Exercise requirements: Find the lines below that contain the string "instalação", count them, and give only the number.

[Records excerpted from a collection]
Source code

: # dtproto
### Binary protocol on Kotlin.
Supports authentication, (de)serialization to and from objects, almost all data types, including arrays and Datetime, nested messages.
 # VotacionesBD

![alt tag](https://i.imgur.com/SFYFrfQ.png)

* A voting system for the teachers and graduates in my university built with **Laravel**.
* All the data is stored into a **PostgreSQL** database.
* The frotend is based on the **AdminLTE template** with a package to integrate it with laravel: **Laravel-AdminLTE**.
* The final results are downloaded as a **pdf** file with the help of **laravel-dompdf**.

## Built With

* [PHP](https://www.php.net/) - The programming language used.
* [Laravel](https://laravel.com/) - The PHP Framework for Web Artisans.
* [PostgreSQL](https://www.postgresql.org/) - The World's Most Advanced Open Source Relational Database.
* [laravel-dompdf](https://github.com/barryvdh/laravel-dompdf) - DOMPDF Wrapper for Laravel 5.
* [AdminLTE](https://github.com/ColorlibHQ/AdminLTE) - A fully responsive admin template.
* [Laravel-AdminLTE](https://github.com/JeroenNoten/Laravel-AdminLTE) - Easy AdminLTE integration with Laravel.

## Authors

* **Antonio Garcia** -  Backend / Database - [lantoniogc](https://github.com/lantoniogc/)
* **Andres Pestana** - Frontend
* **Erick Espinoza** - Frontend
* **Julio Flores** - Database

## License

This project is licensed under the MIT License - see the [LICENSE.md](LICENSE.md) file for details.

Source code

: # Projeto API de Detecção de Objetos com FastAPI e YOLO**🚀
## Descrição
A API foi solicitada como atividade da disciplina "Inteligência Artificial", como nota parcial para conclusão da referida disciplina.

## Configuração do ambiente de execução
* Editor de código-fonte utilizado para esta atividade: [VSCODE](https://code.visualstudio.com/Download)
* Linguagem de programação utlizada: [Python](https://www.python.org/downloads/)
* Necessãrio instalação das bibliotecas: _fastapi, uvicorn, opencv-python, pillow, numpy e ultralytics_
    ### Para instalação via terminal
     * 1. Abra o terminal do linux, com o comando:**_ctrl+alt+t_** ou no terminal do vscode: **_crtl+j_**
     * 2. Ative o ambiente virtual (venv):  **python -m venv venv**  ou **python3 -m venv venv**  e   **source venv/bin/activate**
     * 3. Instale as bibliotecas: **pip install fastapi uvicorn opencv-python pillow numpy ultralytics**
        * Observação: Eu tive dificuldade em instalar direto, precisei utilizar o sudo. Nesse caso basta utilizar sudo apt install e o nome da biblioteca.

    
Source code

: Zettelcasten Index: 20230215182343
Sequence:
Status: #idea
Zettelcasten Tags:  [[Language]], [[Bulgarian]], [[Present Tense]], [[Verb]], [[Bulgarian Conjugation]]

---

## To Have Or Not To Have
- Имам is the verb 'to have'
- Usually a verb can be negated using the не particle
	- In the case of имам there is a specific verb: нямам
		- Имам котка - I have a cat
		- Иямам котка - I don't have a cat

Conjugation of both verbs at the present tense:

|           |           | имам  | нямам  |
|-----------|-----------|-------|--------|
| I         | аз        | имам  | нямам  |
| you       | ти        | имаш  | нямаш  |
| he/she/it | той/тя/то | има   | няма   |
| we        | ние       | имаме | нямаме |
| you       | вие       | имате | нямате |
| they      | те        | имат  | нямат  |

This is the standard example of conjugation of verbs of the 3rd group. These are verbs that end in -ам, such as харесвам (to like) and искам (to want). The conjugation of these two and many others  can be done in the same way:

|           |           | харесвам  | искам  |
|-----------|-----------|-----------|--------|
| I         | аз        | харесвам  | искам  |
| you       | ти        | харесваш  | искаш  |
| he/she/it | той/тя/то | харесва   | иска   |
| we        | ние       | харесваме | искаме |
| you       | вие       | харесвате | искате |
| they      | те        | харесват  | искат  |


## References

Exercise response: 2